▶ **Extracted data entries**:
+-------+

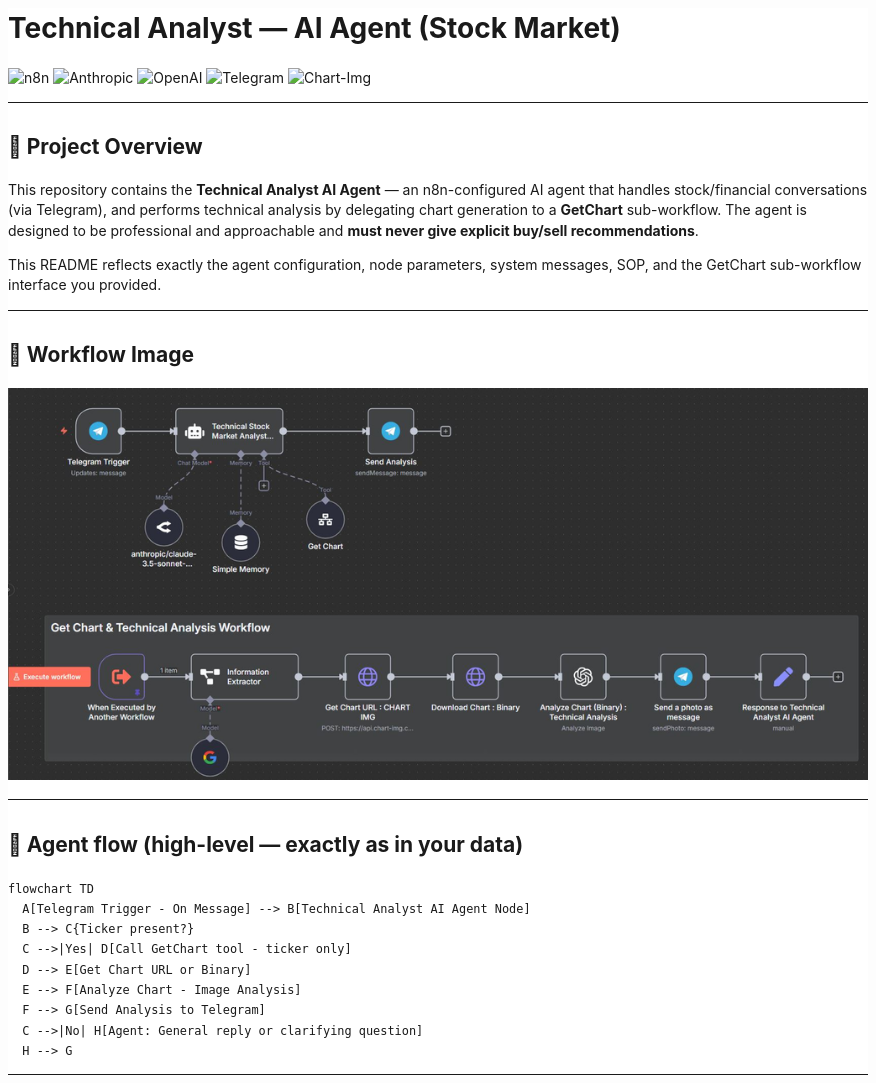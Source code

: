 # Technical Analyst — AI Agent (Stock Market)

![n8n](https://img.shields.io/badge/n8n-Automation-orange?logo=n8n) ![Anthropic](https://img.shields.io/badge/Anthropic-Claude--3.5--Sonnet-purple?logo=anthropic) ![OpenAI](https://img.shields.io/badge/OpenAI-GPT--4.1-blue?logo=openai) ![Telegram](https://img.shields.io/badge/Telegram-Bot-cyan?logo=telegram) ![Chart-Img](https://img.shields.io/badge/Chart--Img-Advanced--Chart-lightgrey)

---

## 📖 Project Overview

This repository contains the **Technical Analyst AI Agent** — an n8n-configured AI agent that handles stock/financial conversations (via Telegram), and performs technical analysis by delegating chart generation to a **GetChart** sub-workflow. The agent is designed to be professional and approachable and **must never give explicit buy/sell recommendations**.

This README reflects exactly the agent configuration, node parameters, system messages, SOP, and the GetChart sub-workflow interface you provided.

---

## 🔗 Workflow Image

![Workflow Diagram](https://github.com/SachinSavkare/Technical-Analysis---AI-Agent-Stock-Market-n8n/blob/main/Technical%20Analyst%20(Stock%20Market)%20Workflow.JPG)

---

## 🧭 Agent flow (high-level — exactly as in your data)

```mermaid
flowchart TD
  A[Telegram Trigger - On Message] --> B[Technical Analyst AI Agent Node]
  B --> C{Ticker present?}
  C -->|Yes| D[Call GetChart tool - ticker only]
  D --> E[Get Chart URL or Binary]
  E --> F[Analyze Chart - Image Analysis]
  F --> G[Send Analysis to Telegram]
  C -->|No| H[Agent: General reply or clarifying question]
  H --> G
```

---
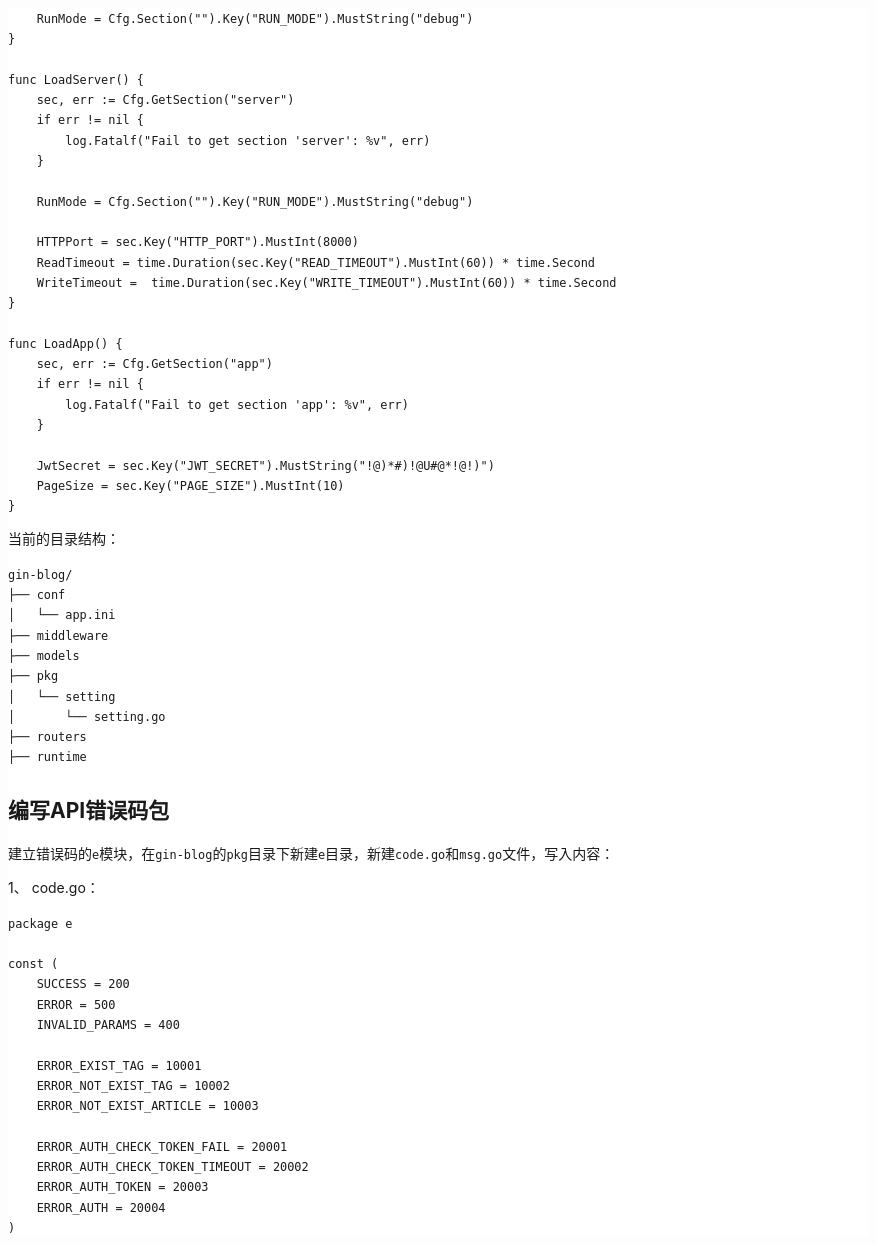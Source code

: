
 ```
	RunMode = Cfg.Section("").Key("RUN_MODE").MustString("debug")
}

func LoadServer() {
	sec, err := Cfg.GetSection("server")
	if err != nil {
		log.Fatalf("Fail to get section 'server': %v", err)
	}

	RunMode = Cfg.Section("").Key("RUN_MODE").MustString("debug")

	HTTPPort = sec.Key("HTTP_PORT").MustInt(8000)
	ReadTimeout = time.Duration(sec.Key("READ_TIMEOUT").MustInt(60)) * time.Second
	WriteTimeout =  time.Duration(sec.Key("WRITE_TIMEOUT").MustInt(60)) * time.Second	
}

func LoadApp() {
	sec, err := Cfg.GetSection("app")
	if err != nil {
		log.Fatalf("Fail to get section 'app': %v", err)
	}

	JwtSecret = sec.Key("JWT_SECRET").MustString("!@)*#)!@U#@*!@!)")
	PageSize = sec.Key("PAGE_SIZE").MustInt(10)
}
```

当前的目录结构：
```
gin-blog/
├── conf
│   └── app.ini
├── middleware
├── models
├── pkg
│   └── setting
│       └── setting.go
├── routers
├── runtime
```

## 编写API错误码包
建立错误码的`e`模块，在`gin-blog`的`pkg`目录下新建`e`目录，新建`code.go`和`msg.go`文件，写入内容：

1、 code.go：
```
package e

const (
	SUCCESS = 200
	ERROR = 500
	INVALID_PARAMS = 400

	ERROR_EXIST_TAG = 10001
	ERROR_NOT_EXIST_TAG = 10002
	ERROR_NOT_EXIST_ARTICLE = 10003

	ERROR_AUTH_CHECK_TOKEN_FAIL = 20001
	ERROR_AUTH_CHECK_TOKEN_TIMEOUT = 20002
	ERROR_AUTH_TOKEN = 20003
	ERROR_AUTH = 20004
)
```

+-------+

▶ **TASK**:
Copy each line from the data above that includes "Image".

▶ **RESPONSE AREA**:
## 🔗 Workflow Image
  E --> F[Analyze Chart - Image Analysis]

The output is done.